What you have to do :: In the data below, find each line that contains the word "daughter" and copy it.
+++++
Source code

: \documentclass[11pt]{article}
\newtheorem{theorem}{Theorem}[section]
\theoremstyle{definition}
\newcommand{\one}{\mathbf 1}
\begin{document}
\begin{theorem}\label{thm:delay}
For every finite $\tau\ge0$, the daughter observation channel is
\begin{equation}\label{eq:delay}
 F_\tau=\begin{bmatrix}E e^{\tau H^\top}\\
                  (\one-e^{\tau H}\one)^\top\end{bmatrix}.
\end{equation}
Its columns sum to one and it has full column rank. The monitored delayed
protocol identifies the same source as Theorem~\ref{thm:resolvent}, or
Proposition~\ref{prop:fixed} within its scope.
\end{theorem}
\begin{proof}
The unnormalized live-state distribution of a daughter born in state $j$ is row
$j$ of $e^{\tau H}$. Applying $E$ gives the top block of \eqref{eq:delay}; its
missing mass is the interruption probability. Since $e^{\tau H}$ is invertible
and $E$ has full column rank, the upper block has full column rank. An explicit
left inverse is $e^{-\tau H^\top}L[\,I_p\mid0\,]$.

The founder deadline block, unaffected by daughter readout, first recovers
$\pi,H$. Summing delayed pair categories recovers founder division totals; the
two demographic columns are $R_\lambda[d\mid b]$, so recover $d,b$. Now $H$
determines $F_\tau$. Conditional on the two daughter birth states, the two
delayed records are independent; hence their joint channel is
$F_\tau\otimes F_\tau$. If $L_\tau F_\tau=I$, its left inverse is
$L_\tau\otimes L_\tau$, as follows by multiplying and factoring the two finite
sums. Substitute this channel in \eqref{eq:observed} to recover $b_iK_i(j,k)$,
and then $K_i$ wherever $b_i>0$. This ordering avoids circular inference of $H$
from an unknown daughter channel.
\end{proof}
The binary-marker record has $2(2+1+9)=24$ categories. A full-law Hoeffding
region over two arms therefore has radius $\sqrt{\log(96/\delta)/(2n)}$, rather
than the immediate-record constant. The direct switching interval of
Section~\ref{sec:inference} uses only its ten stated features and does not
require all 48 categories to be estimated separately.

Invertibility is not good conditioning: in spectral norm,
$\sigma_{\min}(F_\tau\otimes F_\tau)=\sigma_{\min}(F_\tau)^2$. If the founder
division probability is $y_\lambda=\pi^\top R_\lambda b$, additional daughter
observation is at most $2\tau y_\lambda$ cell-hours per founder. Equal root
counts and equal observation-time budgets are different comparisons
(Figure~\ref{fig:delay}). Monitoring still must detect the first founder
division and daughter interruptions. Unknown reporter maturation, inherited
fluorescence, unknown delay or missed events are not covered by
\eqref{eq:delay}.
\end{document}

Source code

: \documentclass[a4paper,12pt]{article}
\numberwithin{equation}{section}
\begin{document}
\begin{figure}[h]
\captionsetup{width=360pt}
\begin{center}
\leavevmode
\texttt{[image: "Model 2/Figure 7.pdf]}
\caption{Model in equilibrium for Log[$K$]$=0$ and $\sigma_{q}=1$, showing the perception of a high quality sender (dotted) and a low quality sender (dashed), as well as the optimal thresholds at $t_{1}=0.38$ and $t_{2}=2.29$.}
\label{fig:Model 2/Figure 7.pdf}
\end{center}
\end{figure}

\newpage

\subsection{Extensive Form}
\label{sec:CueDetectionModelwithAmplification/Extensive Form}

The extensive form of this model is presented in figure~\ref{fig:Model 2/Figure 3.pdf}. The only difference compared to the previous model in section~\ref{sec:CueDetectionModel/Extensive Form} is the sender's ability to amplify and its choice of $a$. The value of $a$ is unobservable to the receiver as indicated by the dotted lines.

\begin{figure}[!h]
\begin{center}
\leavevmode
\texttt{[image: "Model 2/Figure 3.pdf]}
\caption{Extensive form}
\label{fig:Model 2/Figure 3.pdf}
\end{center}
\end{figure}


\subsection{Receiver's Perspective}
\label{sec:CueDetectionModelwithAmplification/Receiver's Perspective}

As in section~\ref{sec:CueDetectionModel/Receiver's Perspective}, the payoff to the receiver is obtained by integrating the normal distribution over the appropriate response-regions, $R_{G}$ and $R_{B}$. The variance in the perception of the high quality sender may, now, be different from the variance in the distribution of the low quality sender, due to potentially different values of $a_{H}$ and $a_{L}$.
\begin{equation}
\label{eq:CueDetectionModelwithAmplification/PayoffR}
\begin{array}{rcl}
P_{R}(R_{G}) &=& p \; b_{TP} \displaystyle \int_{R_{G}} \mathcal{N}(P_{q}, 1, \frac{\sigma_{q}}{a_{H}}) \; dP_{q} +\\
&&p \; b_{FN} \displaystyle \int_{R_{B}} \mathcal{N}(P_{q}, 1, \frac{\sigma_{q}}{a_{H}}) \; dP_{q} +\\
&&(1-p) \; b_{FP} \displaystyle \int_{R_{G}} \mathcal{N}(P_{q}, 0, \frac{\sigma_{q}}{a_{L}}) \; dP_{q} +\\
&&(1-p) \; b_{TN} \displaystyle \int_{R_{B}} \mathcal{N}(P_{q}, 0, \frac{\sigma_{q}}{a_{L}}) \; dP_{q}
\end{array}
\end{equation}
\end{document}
+++++
Answer box ::
For every finite $\tau\ge0$, the daughter observation channel is
The unnormalized live-state distribution of a daughter born in state $j$ is row
The founder deadline block, unaffected by daughter readout, first recovers
determines $F_\tau$. Conditional on the two daughter birth states, the two
from an unknown daughter channel.
division probability is $y_\lambda=\pi^\top R_\lambda b$, additional daughter
division and daughter interruptions. Unknown reporter maturation, inherited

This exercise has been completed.